## Task goal
Pick out each line below containing "可以测试机场服务器的".

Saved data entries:
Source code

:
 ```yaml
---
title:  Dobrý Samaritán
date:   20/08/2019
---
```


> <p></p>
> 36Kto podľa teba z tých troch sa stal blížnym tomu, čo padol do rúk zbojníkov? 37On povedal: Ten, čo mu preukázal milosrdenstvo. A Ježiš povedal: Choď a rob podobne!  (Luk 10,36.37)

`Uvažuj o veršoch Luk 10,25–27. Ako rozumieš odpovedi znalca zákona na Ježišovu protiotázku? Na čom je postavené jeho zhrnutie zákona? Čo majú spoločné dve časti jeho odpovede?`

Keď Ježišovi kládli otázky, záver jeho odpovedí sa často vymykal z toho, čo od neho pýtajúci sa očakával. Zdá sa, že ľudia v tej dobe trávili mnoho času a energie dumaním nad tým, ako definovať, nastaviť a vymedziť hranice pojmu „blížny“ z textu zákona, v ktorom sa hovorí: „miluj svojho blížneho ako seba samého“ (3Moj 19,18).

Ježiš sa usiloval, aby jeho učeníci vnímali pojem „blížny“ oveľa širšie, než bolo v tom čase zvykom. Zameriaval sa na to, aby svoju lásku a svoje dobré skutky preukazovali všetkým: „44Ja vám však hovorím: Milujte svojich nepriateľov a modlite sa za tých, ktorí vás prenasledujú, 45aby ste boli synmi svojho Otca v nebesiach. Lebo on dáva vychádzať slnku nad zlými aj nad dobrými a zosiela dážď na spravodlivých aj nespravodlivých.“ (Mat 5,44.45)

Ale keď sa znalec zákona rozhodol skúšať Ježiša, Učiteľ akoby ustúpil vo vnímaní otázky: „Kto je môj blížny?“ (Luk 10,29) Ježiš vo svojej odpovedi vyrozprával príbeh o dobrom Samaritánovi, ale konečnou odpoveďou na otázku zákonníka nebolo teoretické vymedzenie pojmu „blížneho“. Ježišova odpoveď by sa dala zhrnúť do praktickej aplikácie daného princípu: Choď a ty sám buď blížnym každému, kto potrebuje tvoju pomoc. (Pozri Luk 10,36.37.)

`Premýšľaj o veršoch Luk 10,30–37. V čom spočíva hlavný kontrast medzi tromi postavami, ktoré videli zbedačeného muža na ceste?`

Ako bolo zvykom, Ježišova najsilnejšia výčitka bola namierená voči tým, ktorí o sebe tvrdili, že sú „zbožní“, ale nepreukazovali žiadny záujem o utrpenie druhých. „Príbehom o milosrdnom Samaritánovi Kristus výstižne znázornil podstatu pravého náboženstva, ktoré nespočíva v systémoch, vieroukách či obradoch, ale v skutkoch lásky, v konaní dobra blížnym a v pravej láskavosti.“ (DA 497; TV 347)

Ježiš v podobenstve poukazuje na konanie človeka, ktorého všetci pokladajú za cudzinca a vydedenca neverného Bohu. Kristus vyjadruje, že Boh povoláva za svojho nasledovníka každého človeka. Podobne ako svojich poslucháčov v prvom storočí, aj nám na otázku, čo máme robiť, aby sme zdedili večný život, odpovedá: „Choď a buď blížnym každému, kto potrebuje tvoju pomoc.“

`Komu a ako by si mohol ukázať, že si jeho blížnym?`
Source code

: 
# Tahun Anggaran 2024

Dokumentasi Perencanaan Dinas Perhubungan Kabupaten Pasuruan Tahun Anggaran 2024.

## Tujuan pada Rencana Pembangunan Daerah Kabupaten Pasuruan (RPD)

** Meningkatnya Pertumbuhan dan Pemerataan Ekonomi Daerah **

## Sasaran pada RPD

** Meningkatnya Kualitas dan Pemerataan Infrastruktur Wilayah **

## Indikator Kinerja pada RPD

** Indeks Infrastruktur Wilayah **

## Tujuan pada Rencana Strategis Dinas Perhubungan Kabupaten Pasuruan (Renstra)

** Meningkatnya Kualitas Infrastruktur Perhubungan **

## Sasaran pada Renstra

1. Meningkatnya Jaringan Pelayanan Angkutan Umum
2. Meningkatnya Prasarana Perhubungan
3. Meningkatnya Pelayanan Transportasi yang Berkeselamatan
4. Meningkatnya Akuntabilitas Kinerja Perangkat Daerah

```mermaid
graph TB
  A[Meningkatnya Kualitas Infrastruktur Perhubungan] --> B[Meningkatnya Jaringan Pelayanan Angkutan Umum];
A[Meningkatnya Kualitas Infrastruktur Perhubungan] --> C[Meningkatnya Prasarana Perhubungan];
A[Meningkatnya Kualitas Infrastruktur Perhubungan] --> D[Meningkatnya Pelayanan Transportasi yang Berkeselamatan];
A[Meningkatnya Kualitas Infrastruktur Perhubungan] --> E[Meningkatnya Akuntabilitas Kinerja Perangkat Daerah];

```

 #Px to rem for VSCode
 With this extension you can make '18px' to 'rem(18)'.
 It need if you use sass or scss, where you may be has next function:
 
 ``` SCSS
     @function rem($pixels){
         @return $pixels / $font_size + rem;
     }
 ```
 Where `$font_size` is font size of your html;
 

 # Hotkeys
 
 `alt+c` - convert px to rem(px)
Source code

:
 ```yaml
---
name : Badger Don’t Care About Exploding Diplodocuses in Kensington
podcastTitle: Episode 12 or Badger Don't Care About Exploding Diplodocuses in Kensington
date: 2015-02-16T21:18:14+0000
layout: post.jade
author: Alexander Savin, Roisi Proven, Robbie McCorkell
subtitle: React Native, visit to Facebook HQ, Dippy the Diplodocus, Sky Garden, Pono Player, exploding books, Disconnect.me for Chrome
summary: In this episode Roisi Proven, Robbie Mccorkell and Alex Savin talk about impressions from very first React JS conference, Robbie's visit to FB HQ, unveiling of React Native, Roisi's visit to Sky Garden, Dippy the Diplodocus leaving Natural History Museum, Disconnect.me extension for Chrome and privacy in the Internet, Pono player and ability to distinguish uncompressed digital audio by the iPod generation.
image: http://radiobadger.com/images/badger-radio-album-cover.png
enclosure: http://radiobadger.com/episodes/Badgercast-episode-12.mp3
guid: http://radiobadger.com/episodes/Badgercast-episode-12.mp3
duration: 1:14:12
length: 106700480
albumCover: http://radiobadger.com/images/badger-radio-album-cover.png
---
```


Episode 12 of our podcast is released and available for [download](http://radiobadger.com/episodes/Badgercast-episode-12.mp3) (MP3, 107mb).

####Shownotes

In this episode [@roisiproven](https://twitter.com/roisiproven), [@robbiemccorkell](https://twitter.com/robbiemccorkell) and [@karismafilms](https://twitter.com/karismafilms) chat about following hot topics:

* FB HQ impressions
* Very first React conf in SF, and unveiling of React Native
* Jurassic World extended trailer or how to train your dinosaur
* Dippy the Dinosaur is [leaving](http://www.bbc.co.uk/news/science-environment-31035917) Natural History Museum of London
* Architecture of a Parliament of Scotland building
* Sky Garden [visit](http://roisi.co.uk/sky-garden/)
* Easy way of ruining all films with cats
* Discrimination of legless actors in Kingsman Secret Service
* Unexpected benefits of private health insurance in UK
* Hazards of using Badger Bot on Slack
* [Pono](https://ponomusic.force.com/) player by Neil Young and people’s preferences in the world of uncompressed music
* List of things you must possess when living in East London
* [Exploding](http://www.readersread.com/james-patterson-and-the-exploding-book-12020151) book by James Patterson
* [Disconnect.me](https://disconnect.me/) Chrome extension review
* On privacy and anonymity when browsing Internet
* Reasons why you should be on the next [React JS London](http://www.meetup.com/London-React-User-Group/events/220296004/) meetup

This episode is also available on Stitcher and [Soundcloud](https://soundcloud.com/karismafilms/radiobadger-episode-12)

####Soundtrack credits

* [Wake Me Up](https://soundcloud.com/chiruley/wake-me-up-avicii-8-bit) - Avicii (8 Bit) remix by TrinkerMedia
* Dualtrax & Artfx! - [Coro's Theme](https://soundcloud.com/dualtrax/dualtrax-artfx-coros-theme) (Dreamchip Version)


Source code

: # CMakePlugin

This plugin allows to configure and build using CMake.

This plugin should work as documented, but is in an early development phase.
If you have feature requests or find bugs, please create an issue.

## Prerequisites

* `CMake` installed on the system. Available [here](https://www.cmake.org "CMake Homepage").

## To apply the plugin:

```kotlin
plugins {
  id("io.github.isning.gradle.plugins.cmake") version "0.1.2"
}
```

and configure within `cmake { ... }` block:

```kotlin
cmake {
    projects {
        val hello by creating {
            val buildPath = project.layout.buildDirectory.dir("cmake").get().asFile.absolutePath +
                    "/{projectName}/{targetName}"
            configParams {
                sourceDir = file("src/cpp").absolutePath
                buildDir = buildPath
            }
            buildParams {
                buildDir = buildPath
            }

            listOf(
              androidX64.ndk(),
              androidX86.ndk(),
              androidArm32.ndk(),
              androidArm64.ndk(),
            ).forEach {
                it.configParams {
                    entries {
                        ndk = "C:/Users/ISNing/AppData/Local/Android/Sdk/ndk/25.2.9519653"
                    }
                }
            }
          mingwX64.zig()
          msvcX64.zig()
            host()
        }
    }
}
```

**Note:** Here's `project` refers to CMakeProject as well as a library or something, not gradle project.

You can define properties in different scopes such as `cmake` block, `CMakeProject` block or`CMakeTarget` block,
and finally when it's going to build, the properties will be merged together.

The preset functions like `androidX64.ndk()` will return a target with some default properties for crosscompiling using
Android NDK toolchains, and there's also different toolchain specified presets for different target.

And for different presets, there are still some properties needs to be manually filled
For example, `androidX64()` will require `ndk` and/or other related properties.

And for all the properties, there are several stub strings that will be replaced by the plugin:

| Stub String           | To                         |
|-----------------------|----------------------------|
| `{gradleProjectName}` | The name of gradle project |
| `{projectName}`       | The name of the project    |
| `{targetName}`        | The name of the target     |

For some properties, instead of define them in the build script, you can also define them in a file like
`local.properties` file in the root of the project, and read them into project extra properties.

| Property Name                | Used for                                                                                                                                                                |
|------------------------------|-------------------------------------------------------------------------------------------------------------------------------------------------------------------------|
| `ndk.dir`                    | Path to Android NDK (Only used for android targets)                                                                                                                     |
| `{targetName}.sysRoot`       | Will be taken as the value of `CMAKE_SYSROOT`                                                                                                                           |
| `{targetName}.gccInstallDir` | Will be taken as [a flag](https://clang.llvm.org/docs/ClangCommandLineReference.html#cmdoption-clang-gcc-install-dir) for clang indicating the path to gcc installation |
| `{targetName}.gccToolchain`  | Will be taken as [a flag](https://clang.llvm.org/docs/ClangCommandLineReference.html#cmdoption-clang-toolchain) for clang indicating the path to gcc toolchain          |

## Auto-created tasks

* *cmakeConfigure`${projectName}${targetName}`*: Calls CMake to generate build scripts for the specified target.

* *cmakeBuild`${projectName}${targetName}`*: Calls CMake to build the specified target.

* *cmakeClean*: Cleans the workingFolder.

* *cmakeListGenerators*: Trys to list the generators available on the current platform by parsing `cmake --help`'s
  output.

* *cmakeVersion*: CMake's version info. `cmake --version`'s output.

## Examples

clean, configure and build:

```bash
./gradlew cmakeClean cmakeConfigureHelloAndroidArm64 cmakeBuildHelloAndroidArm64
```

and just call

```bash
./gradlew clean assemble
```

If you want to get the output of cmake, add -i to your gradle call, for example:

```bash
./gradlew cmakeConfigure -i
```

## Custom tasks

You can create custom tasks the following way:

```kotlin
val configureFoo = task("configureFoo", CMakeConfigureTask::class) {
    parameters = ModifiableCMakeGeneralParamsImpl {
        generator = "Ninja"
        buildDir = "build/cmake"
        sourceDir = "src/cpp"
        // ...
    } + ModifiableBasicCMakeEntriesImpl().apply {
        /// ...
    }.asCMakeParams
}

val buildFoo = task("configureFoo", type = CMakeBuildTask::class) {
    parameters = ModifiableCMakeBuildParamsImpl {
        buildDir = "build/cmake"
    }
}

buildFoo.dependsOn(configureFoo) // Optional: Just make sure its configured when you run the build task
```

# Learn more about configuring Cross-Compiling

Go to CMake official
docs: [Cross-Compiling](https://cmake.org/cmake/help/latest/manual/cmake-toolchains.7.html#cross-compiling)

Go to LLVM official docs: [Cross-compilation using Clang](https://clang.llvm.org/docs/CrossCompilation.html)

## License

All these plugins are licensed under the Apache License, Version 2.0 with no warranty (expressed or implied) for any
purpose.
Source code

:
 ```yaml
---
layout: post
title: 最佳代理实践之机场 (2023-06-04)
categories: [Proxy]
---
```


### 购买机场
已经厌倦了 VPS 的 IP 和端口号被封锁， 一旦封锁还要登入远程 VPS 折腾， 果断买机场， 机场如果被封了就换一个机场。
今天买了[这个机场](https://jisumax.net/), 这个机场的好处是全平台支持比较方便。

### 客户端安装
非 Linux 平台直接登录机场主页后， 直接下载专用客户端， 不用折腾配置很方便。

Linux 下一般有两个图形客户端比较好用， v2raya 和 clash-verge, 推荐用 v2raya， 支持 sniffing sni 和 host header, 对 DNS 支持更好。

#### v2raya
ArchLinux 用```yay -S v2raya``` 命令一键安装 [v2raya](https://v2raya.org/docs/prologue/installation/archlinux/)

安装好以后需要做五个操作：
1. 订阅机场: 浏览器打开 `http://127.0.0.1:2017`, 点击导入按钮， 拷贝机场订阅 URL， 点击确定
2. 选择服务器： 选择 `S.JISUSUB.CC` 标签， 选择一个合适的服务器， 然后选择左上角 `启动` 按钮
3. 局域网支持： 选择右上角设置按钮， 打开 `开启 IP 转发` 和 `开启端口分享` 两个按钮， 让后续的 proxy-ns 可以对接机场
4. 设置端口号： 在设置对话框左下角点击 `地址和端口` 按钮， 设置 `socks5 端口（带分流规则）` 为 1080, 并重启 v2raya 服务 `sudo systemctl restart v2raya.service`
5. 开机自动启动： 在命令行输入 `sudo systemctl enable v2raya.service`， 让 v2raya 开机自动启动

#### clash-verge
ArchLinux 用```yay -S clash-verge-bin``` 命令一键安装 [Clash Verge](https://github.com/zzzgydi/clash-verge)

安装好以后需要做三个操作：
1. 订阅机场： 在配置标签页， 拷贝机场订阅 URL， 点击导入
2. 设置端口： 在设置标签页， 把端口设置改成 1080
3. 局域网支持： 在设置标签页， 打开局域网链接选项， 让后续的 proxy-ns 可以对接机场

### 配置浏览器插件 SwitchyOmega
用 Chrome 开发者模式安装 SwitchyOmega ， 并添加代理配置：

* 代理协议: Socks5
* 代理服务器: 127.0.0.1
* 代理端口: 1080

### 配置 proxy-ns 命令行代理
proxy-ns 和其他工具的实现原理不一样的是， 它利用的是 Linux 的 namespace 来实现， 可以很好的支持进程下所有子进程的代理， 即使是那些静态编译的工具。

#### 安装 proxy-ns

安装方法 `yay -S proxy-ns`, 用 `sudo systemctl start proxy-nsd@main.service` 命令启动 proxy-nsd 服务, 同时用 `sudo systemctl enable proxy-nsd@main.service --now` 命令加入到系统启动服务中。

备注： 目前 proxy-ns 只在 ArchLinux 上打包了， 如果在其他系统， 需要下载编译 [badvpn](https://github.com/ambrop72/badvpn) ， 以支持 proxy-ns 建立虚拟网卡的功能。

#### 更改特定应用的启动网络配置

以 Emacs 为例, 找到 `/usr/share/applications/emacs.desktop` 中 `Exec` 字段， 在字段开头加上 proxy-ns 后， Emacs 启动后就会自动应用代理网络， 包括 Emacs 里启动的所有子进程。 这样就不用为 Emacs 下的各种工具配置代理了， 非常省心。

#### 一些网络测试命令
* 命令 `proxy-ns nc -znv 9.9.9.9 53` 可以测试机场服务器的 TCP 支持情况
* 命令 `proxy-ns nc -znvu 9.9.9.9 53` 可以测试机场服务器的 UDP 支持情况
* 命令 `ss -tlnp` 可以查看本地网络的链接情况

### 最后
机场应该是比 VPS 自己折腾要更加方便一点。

## Solved problem
* 命令 `proxy-ns nc -znv 9.9.9.9 53` 可以测试机场服务器的 TCP 支持情况
* 命令 `proxy-ns nc -znvu 9.9.9.9 53` 可以测试机场服务器的 UDP 支持情况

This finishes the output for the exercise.